Later on, I felt limited by how they were designed, and found that 'Free Radio
Berkeley' sold kits to build pirate radio stations, which I thought was the
coolest thing I'd ever found, so I ordered some kits from them to work on. It
turned out that the kits were missing quite a few parts (which weren't
available through Radio Shack), so I had to search & find mail-order
electronics suppliers to order the missing parts from. Another thing that was
'wrong' with these kits, which I had to find a solution for, was that they
only included pictorial schematics- no use of standard electronic schematics
like you'd find everywhere else.
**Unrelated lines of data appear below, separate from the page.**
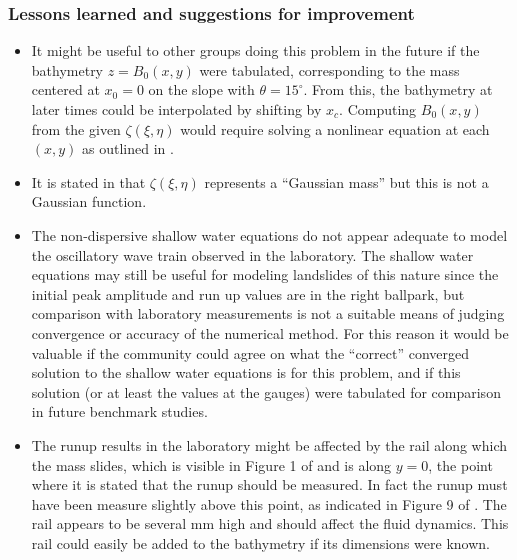 

\subsubsection{Lessons learned and suggestions for improvement}

\begin{itemize}
\item It might be useful to other groups doing this problem in the future if
the bathymetry $z=B_0(x,y)$ were tabulated, corresponding to the mass centered
at $x_0=0$ on the slope with $\theta = 15^\circ$.  From this, the bathymetry
at later times could be interpolated by shifting by $x_c$.  Computing
$B_0(x,y)$ from the given $\zeta(\xi,\eta)$ would require solving a
nonlinear equation at each $(x,y)$ as outlined in .

\item It is stated in \cite{bp-description} that $\zeta(\xi,\eta)$
represents a ``Gaussian mass'' but this is not a Gaussian function.

\item The non-dispersive shallow water equations do not appear adequate to
model the oscillatory wave train observed in the laboratory.  The shallow
water equations may still be useful for modeling landslides of this nature
since the initial peak amplitude and run up values are in the right
ballpark, but comparison with laboratory measurements is not a suitable
means of judging convergence or accuracy of the numerical method.  For this
reason it would be valuable if the community could agree on what the
``correct'' converged
solution to the shallow water equations is for this problem, and if this
solution (or at least the values at the gauges) were tabulated for
comparison in future benchmark studies.

\item The runup results in the laboratory might be affected by the rail
along which the mass slides, which is visible in Figure 1 of
\cite{bp-description} and is along $y=0$, the point where it is stated that
the runup should be measured.  In fact the runup must have been measure
slightly above this point, as indicated in Figure 9 of
\cite{EnetGrilli}.  The rail appears to be several mm high and should affect
the fluid dynamics.  This rail could easily be added to the bathymetry if
its dimensions were known.  

\end{itemize}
So I had to draw my own schematics based on
what was present on the circuit boards. This eventually helped me in the long
run, as I was able to bring the transmitter + the schematics I drew up to job
interviews, & I landed my first electronics repair job based on my work on the
transmitter.

EDIT: Another thing you might look into that I found educational/fun is mods
for CB radios. A good CB shop can sell you a CB Radio & parts which allow you
to make some changes & add extra functions by making simple alterations to the
circuit boards. I added more wattage, a frequency slider, extra channels above
& below the standard 40, & sideband to a Cobra 148GTL back in the day. There
was a small community of people on the radio where I grew up, & I would stay
up late at night talking with them on my fancy radio. Later I got a linear
amplifier, but was always afraid to use it since they're illegal- so I got rid
of that to play it safe.

------
Cheyana
When I was a kid (way back in the 70s) my parents always used to get those
Radio Shack kits with the spring terminals you could wire together between the
parts to make all kinds of circuits. Similar to this kit...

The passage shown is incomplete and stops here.